With students returning to school this week, the Lakewood School District plans to put the finishing touches on their recently constructed high school this year and then launch new education initiatives.
The high school’s athletic complex is being completed this fall and winter, with new baseball/softball fields and a new tennis court already in place.
“We’ll have a new boys tennis team now because we finally have tennis courts. If you remember our old tennis courts, they were pretty bad,” said Lakewood Superintendent Michael Mack.
The athletic improvements were always planned, but have come sooner than expected as the high school project came in under budget.
“We got more state match funding than we thought and the bid came in lower than we expected,” said Mack.
The board of directors chose the athletic complex to finish with a part of the leftover money, and then will focus on middle school improvements.
After that, Mack said they will be looking at their district office, which is having some failing utilities.
This summer teachers have started training to take a “deep dive” at their educational practices as well.
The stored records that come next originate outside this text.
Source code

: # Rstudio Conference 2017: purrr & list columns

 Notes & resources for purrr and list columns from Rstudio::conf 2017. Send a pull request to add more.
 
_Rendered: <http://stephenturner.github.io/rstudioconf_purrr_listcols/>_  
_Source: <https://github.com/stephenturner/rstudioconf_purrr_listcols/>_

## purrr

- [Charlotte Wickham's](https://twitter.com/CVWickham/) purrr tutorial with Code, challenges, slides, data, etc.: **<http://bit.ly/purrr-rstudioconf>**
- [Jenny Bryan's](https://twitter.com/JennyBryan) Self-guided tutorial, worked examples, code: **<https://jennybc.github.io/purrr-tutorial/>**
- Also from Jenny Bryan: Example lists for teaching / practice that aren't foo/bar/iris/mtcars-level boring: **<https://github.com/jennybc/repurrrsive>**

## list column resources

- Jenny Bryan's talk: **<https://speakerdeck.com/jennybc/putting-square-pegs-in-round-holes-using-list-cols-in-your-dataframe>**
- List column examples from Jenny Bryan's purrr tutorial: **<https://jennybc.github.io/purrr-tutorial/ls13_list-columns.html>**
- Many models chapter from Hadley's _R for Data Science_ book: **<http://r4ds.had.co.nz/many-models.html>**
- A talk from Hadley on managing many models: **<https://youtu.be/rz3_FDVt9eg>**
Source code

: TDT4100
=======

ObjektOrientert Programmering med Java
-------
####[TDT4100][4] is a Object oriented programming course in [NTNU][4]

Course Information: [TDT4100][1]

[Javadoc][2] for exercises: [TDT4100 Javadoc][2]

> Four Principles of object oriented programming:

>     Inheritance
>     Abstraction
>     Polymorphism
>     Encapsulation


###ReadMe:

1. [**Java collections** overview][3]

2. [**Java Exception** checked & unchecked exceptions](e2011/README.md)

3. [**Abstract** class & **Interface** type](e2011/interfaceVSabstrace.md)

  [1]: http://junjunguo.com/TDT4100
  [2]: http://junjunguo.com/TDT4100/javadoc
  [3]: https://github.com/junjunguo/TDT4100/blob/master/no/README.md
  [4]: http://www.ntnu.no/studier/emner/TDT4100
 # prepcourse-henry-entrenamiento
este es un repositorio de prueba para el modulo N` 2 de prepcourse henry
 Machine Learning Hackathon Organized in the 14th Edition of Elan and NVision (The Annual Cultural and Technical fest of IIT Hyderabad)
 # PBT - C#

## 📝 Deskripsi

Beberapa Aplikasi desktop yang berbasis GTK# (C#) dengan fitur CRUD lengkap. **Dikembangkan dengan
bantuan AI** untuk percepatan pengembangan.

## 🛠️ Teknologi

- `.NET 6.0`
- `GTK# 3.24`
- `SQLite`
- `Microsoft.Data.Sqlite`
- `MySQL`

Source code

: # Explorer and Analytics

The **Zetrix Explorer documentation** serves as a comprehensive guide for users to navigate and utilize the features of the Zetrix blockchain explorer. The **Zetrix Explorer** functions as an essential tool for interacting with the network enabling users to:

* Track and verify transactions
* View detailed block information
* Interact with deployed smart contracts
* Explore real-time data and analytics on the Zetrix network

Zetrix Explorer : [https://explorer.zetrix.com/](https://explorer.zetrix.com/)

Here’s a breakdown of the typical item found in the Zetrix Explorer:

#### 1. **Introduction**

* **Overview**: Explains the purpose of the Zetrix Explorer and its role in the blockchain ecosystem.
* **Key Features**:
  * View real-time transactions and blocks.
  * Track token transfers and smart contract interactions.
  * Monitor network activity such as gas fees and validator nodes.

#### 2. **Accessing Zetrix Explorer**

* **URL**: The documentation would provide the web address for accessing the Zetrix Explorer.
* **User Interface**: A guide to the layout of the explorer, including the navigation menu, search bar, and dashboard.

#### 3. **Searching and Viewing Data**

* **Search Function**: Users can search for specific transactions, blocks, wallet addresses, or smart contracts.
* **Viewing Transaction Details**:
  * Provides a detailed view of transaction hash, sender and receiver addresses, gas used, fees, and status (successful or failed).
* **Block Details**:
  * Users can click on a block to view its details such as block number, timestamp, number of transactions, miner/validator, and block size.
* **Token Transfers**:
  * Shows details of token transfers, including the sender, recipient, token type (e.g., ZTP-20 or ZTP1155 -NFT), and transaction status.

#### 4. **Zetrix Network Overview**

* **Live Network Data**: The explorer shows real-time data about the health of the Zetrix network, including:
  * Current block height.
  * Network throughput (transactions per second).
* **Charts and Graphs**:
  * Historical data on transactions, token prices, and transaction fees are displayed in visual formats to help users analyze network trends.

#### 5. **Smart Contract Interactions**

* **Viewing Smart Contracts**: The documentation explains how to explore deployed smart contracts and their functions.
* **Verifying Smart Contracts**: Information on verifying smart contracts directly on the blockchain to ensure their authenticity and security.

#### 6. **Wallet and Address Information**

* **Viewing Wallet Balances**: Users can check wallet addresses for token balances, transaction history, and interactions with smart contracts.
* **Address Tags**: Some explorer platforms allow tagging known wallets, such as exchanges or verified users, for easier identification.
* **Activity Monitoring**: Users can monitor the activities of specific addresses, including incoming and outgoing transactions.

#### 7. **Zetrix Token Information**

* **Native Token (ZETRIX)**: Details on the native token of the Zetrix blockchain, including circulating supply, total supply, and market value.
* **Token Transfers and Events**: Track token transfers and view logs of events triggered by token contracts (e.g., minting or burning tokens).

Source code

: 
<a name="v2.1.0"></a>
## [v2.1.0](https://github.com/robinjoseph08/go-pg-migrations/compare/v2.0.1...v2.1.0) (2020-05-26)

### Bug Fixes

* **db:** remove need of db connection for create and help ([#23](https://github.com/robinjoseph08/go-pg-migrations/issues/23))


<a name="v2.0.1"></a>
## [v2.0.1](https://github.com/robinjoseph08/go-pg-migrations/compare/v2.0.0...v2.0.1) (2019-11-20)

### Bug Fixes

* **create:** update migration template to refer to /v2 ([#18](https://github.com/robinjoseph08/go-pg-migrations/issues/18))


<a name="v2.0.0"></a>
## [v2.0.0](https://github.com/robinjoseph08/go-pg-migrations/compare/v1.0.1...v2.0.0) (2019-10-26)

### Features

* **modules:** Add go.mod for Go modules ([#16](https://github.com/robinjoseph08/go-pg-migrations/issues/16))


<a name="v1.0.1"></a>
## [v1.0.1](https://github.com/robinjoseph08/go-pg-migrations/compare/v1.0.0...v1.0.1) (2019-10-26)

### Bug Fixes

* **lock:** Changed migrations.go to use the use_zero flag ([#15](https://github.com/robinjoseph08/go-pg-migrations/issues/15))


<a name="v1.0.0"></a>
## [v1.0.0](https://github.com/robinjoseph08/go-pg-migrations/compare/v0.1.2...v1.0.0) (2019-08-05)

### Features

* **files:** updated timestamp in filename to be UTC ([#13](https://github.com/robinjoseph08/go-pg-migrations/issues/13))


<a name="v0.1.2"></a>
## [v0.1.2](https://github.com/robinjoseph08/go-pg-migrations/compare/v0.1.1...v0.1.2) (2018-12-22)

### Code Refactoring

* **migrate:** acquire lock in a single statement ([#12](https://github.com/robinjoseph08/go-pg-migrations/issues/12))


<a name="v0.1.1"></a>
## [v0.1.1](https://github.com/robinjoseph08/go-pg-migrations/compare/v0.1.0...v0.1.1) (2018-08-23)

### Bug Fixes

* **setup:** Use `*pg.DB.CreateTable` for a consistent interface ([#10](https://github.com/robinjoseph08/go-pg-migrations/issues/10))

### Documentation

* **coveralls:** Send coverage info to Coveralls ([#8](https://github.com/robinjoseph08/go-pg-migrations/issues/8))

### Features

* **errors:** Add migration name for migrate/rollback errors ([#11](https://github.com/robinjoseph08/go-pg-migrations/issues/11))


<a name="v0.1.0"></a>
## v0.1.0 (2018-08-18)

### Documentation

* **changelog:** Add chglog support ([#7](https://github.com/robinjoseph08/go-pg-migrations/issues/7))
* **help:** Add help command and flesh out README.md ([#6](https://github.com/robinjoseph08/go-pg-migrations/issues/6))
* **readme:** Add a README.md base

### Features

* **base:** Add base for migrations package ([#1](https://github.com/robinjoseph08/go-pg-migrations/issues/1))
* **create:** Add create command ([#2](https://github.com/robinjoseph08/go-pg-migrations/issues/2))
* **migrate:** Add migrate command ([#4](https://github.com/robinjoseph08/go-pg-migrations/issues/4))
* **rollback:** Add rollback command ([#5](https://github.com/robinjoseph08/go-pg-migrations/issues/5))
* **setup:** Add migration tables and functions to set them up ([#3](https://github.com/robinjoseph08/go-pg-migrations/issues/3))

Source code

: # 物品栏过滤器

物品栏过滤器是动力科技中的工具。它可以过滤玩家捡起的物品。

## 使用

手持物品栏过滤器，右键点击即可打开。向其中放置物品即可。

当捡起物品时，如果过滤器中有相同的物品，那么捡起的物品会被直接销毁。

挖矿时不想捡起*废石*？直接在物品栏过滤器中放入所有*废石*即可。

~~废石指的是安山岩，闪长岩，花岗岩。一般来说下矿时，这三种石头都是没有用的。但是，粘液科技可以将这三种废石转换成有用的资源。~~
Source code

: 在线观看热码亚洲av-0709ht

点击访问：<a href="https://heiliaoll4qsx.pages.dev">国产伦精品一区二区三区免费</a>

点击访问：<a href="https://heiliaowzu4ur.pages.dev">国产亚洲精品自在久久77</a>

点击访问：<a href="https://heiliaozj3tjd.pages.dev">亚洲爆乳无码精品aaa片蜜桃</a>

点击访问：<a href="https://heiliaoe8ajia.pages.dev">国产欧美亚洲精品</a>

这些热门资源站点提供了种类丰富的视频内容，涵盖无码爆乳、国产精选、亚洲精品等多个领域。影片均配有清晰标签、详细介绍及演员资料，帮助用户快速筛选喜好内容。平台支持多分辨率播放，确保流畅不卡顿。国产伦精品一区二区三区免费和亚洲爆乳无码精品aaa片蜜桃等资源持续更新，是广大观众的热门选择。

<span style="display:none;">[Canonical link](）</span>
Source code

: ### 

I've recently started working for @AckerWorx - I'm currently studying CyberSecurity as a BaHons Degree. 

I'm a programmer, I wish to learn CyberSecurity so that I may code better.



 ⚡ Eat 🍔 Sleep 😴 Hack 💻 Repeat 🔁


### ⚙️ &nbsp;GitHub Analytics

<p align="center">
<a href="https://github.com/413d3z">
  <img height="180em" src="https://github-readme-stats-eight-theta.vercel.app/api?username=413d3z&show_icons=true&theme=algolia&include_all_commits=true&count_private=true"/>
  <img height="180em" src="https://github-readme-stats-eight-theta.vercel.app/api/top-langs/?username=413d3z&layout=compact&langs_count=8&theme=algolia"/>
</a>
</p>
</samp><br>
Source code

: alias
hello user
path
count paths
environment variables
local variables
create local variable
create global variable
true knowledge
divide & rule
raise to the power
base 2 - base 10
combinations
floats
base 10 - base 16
“It’s important for me, because for so long I was hired to get that high school built and get that done, and now we’re looking at the next steps,” said Mack.
“I tell people that we're shifting now from construction to instruction,” he said.
The district has partnered with the University of Washington on a three-year contract to help look what Lakewood teachers do that is effective and what could be improved.
“So the real focus this year is to partner with the University of Washington Center for Educational Leadership to step back and take a deep dive into our instruction,” he said.
“We’re looking at literacy, that’s kind of the focus. The hope and expectation is that staff will learn new approaches to teaching literacy and how it is important,” he said.
They are combining that work with “trauma-informed” training that will help teachers understand what research indicates are the best practices in responding to students who are having problems.
“Some kids come with real significant concerns and areas of their lives that are tough on them,” said Mack. “Twenty years ago a kid would throw a fit and you’d send them out and blame the student — you still may have to go, but with a better understanding of how to help."
That doesn’t mean every teacher will be expected to be a councilor, “but we just want everyone to help the student to get through their problems so they can back to learning,” said Mack.
Finally, Mack said that they will be working at the middle school level to prepare a STEM (science, technology, engineering and math) lab to begin those skills earlier for students.
He hopes that the district can prepare that lab next summer for the next school year.